Recruitment Has Changed Faster Than Firms Have

Perhaps the strongest theme was recruitment uncertainty. Firms are asking fundamental questions:

  • Who should we actually be hiring now?
  • Are we still recruiting for the past?
  • What skills will matter in five years?

There was broad agreement that the “future accountant” profile is evolving quickly. Key capabilities mentioned repeatedly:

  • Curiosity
  • Adaptability
  • Critical thinking
  • Comfort with technology
  • Communication and presentation skills

Technical competence is no longer enough. Firms are increasingly searching for curious knowledge workers, not just technical specialists.

AI and Technology: Keeping ‘Humans in the Loop’

This is critically important and is being repeatedly highlighted by those such as Eric Schmidt and others at the forefront of AI. The challenge is no longer whether to adopt AI technology — it is:

  • How to lead teams through ever changing adoption
  • How to answer the question “where are we going” with clarity
  • How to train teams in critical thinking

Partners highlighted a tension:

  • Workloads remain high
  • Work itself is changing dramatically

Leaders must now guide teams through transformation while still delivering results.

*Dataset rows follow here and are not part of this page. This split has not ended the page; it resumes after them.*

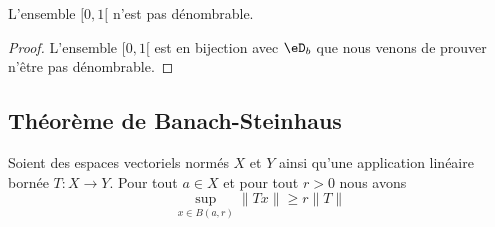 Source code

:\begin{corollary}
    L'ensemble \( \mathopen[ 0 , 1 [\) n'est pas dénombrable.
\end{corollary}

\begin{proof}
    L'ensemble \( \mathopen[ 0 , 1 [\) est en bijection avec \( \eD_b\) que nous venons de prouver n'être pas dénombrable.
\end{proof}

\subsection{Théorème de Banach-Steinhaus}

\begin{lemma}     \label{LEMooPIPLooMppGSO}
    Soient des espaces vectoriels normés \( X\) et \( Y\) ainsi qu'une application linéaire bornée \( T\colon X\to Y\). Pour tout \( a\in X\) et pour tout \( r>0\) nous avons
    \begin{equation}
        \sup_{x\in B(a,r)}\| Tx \|\geq r\| T \|
    \end{equation}
\end{lemma}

The Firm Is Becoming “Diamond-Shaped”

Several partners described the workforce shifting from a traditional pyramid to a diamond shape:

  • Fewer junior roles
  • More experienced specialists
  • Greater use of outsourcing and offshoring
  • More work augmented by AI

This raises new leadership challenges:

  • What work stays in-house?
  • How do you maintain culture in distributed teams?
  • How do you create belonging in global delivery models?
This comes back to a key question: What is the role of a leader in a modern firm? Its not just to win work and manage work it’s also about grasping the complexity of the new working environment – for clients and staff alike.

Thinking Space Is Becoming Scarce

A particularly striking insight: leaders feel they lack time to think. Office attendance is increasingly about collaboration rather than production. This creates tension between:

  • Deep work
  • Collaboration
  • Leadership responsibilities

Firms are discovering that productivity now looks different — and leaders must redefine what “output” really means.

Creating ‘Advisory Councils’

“Graduates don’t have the right skills” and “How can we choose the best software as it is constantly evolving?” are two prevalent themes at the moment and one firm described a powerful approach: building Advisory Councils’. These are working parties who get direct access to the people who can shape the future output you need:

  • Technology vendors
  • Universities
  • Education providers

Rather than reacting to change, they are helping shape it by creating space for a dialogue with these 3rd parties and shaping future outcomes.

Curiosity may have killed the cat but it’s going to lead firms of the future

Across every discussion, one word appeared again and again:

Curiosity

Curiosity to question.
Curiosity to adapt.
Curiosity to challenge long-standing assumptions.

The future of professional services will not be determined solely by technology.
It will be determined by leaders who can guide people through ambiguity — and build firms that are designed to keep learning.